I have server running Ubuntu 16.04 with Docker engine installed.
In one container I'm running GitLab service (and of course many other containers with other stuff). Let's call it's Docker network address GITLAB_IP.
I'm using nginx-proxy for proxying HTTP requests from the outside based on VIRTUAL_HOST environment variable.
DNS is set up so everything targeted at *.mydomain.com goes to mydomain.com and is resolved on the same host.
Requests going to mydomain.com are served by my main nginx container, while requests going to gitlab.mydomain.com are served by my GitLab container.
Everything works well on port 80 (and 443).
Now I want to be able to use git over ssh. What I'm trying to achieve is that if I do
> ssh mydomain.com
I will end up in terminal of my host server. And if I do
> ssh gitlab.mydomain.com
then I want to end up in terminal of GitLab container.

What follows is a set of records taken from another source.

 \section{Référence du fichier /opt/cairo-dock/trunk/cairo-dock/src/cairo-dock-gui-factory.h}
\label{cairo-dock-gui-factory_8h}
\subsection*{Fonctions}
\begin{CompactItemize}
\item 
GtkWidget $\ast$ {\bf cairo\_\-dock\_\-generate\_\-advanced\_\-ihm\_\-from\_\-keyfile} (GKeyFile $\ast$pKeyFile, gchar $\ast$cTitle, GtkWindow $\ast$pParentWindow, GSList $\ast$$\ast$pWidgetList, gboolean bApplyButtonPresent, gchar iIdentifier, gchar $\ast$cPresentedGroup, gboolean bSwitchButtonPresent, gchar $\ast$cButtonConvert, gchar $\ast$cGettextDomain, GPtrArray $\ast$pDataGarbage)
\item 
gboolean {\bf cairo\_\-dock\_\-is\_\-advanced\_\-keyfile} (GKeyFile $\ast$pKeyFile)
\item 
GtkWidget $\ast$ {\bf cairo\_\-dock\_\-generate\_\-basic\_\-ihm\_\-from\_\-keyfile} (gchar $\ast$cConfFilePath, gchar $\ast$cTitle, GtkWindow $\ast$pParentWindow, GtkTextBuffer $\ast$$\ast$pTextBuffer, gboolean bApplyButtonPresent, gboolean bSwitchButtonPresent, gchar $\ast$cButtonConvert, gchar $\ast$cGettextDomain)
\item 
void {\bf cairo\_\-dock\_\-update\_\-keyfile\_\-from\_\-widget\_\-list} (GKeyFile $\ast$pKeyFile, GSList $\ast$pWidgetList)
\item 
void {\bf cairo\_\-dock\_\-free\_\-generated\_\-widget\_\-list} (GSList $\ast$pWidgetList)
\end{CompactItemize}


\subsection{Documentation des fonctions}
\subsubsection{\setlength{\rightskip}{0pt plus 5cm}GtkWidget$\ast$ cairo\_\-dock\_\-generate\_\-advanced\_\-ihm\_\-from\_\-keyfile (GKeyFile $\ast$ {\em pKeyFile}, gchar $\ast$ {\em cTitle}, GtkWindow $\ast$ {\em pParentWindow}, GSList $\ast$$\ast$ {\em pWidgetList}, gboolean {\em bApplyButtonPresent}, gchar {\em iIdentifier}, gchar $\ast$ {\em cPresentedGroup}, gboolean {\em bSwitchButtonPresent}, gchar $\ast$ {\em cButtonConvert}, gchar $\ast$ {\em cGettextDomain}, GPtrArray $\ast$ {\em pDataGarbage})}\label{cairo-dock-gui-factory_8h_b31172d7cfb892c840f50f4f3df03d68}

I know I can map port 22 of the container on some unused port on the host, so I'm able to access the container by ssh-ing to eg. port 10022, but I prefer it clean and clear.
Is there any way to make ssh server on host machine somehow act as an proxy when specific domain is detected?

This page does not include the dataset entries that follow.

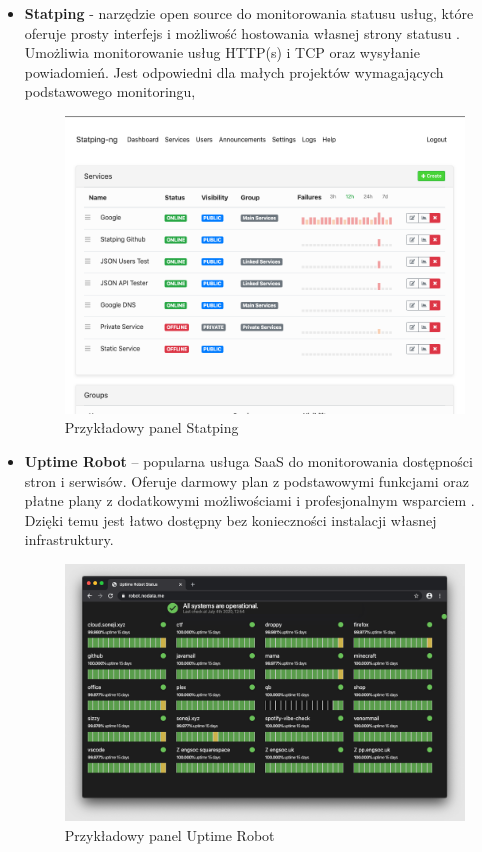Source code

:\documentclass{article}
\begin{document}
\begin{itemize}
    \item \textbf{Statping} - narzędzie open source do monitorowania statusu usług, które oferuje prosty interfejs i możliwość hostowania własnej strony statusu \cite{StatpingGithub}. Umożliwia monitorowanie usług HTTP(s) i TCP oraz wysyłanie powiadomień. Jest odpowiedni dla małych projektów wymagających podstawowego monitoringu,

\begin{figure}[H]
    \centering
    \includegraphics[width=0.5\linewidth]{przykladStatping.png}
    \caption{Przykładowy panel Statping}
    \label{fig:enter-label}
\end{figure}
    
    \item \textbf{Uptime Robot} – popularna usługa SaaS do monitorowania dostępności stron i serwisów. Oferuje darmowy plan z podstawowymi funkcjami oraz płatne plany z dodatkowymi możliwościami i profesjonalnym wsparciem \cite{UptimeRobotMedium}. Dzięki temu jest łatwo dostępny bez konieczności instalacji własnej infrastruktury.

\begin{figure}[H]
    \centering
    \includegraphics[width=0.5\linewidth]{przykladUptimeRobot.png}
    \caption{Przykładowy panel Uptime Robot}
    \label{fig:enter-label}
\end{figure}
\end{itemize}
\end{document}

Unlike HTTP or SNI-enabled TLS services, the SSH service doesn't have any sort of name-based logic detection.
The long and the short of it is that you get one ssh daemon per ip/port.

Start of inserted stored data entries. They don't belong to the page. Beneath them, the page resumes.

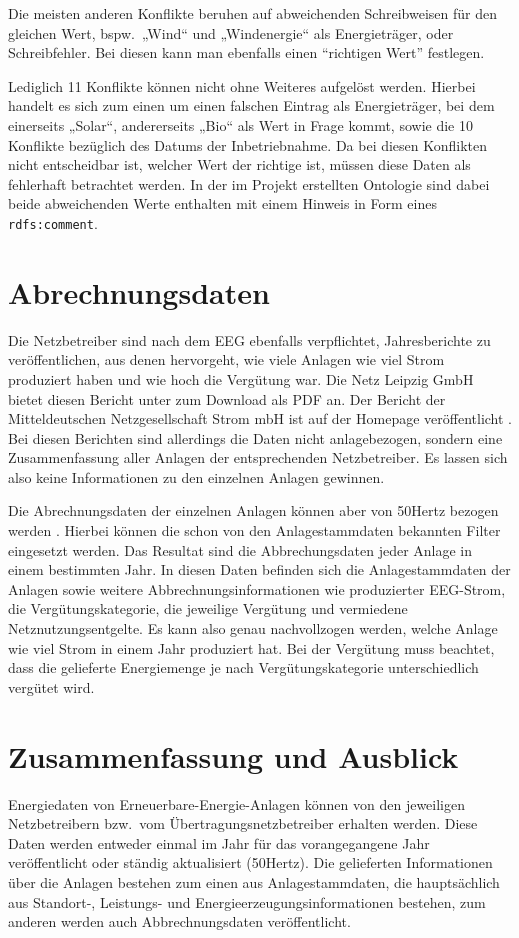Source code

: \documentclass[a4paper,11pt]{article}
\begin{document}
Die meisten anderen Konflikte beruhen auf abweichenden Schreibweisen für den
gleichen Wert, bspw.\ „Wind“ und „Windenergie“ als Energieträger, oder
Schreibfehler. Bei diesen kann man ebenfalls einen ``richtigen Wert''
festlegen.

Lediglich 11 Konflikte können nicht ohne Weiteres aufgelöst werden. Hierbei
handelt es sich zum einen um einen falschen Eintrag als Energieträger, bei dem
einerseits „Solar“, andererseits „Bio“ als Wert in Frage kommt, sowie die 10
Konflikte bezüglich des Datums der Inbetriebnahme. Da bei diesen Konflikten
nicht entscheidbar ist, welcher Wert der richtige ist, müssen diese Daten als
fehlerhaft betrachtet werden. In der im Projekt erstellten Ontologie sind
dabei beide abweichenden Werte enthalten mit einem Hinweis in Form eines
\texttt{rdfs:comment}.

\section{Abrechnungsdaten}
\label{abbrechnungsdaten}
Die Netzbetreiber sind nach dem EEG ebenfalls verpflichtet, Jahresberichte zu
veröffentlichen, aus denen hervorgeht, wie viele Anlagen wie viel Strom
produziert haben und wie hoch die Vergütung war. Die Netz Leipzig GmbH bietet
diesen Bericht unter \cite{netzle-bericht} zum Download als PDF an. Der
Bericht der Mitteldeutschen Netzgesellschaft Strom mbH ist auf der Homepage
veröffentlicht \cite{mitnetz-bericht}. Bei diesen Berichten sind allerdings
die Daten nicht anlagebezogen, sondern eine Zusammenfassung aller Anlagen der
entsprechenden Netzbetreiber. Es lassen sich also keine Informationen zu den
einzelnen Anlagen gewinnen.

Die Abrechnungsdaten der einzelnen Anlagen können aber von 50Hertz bezogen
werden \cite{50hertz-bericht}. Hierbei können die schon von den
Anlagestammdaten bekannten Filter eingesetzt werden. Das Resultat sind die
Abbrechungsdaten jeder Anlage in einem bestimmten Jahr. In diesen Daten
befinden sich die Anlagestammdaten der Anlagen sowie weitere
Abbrechnungsinformationen wie produzierter EEG-Strom, die Vergütungskategorie,
die jeweilige Vergütung und vermiedene Netznutzungsentgelte. Es kann also
genau nachvollzogen werden, welche Anlage wie viel Strom in einem Jahr
produziert hat. Bei der Vergütung muss beachtet, dass die gelieferte
Energiemenge je nach Vergütungskategorie unterschiedlich vergütet wird.

\section{Zusammenfassung und Ausblick}
\label{summary}
Energiedaten von Erneuerbare-Energie-Anlagen können von den jeweiligen
Netzbetreibern bzw.\ vom Übertragungsnetzbetreiber erhalten werden. Diese
Daten werden entweder einmal im Jahr für das vorangegangene Jahr
veröffentlicht oder ständig aktualisiert (50Hertz). Die gelieferten
Informationen über die Anlagen bestehen zum einen aus Anlagestammdaten, die
hauptsächlich aus Standort-, Leistungs- und Energieerzeugungsinformationen
bestehen, zum anderen werden auch Abbrechnungsdaten veröffentlicht.
\end{document}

There are workarounds that might work.
Port knocking is one possibility. You could change which service a firewall forwards you to based on the knock you send.
Another thing you could do is set up a .ssh/authorized_keys file that will recognize which SSH key you use, and then force a command that will start a new ssh process and drop you on the correct corresponding service.
You could also run each ssh service on a different port, and have a client-side config file handle the name->port mapping.